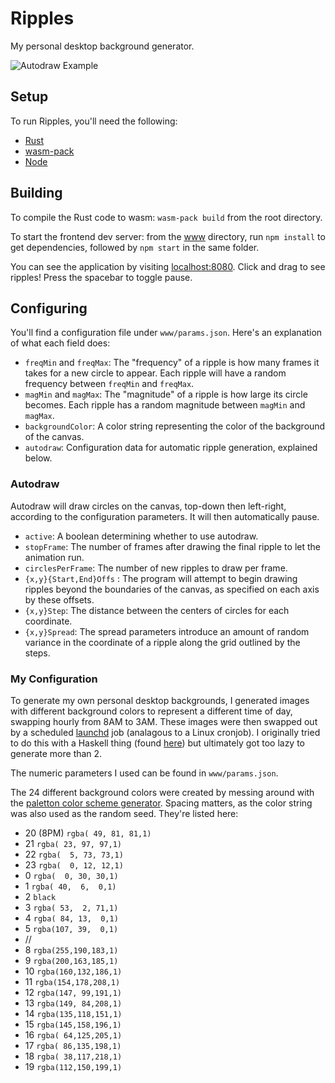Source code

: # Ripples
My personal desktop background generator.

![Autodraw Example](sample/auto_sample.png)

## Setup
To run Ripples, you'll need the following:
- [Rust](https://www.rust-lang.org/tools/install)
- [wasm-pack](https://rustwasm.github.io/wasm-pack/installer/) 
- [Node](https://nodejs.org/en/)

## Building
To compile the Rust code to wasm: `wasm-pack build` from the root directory.

To start the frontend dev server: from the [www](www) directory, run `npm install` to get dependencies, followed by `npm start` in the same folder.

You can see the application by visiting [localhost:8080](localhost:8080).
Click and drag to see ripples! Press the spacebar to toggle pause.

## Configuring
You'll find a configuration file under `www/params.json`. Here's an explanation of what each field does:
- `freqMin` and `freqMax`: The "frequency" of a ripple is how many frames it takes for a new circle to appear. Each ripple will have a random frequency between `freqMin` and `freqMax`.
- `magMin` and `magMax`: The "magnitude" of a ripple is how large its circle becomes. Each ripple has a random magnitude between `magMin` and `magMax`.
- `backgroundColor`: A color string representing the color of the background of the canvas.
- `autodraw`: Configuration data for automatic ripple generation, explained below.

### Autodraw
Autodraw will draw circles on the canvas, top-down then left-right, according to the configuration parameters. It will then automatically pause.
- `active`: A boolean determining whether to use autodraw.
- `stopFrame`: The number of frames after drawing the final ripple to let the animation run.
- `circlesPerFrame`: The number of new ripples to draw per frame.
- `{x,y}{Start,End}Offs` : The program will attempt to begin drawing ripples beyond the boundaries of the canvas, as specified on each axis by these offsets.
- `{x,y}Step`: The distance between the centers of circles for each coordinate.
- `{x,y}Spread`: The spread parameters introduce an amount of random variance in the coordinate of a ripple along the grid outlined by the steps.

### My Configuration
To generate my own personal desktop backgrounds, I generated images with different background colors to represent a different time of day, swapping hourly from 8AM to 3AM. These images were then swapped out by a scheduled [launchd](https://www.launchd.info/) job (analagous to a Linux cronjob). I originally tried to do this with a Haskell thing (found [here](https://github.com/noloerino/dotfiles/blob/master/desktopbg.hs)) but ultimately got too lazy to generate more than 2.

The numeric parameters I used can be found in `www/params.json`.

The 24 different background colors were created by messing around with the [paletton color scheme generator](https://paletton.com/). Spacing matters, as the color string was also used as the random seed. They're listed here:
- 20 (8PM) `rgba( 49, 81, 81,1)`
- 21 `rgba( 23, 97, 97,1)`
- 22 `rgba(  5, 73, 73,1)`
- 23 `rgba(  0, 12, 12,1)`
- 0 `rgba(  0, 30, 30,1)`
- 1 `rgba( 40,  6,  0,1)`
- 2 `black`
- 3 `rgba( 53,  2, 71,1)`
- 4 `rgba( 84, 13,  0,1)`
- 5 `rgba(107, 39,  0,1)`
- //
- 8 `rgba(255,190,183,1)`
- 9 `rgba(200,163,185,1)`
- 10 `rgba(160,132,186,1)`
- 11 `rgba(154,178,208,1)`
- 12 `rgba(147, 99,191,1)`
- 13 `rgba(149, 84,208,1)`
- 14 `rgba(135,118,151,1)`
- 15 `rgba(145,158,196,1)`
- 16 `rgba( 64,125,205,1)`
- 17 `rgba( 86,135,198,1)`
- 18 `rgba( 38,117,218,1)`
- 19 `rgba(112,150,199,1)`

####################

Work required:
In the listing above, locate the line containing "Click and drag" and the line containing "of the canvas.". Extract those two lines and every line between them, exactly as written, and only those.

Result below:
Click and drag to see ripples! Press the spacebar to toggle pause.

## Configuring
You'll find a configuration file under `www/params.json`. Here's an explanation of what each field does:
- `freqMin` and `freqMax`: The "frequency" of a ripple is how many frames it takes for a new circle to appear. Each ripple will have a random frequency between `freqMin` and `freqMax`.
- `magMin` and `magMax`: The "magnitude" of a ripple is how large its circle becomes. Each ripple has a random magnitude between `magMin` and `magMax`.
- `backgroundColor`: A color string representing the color of the background of the canvas.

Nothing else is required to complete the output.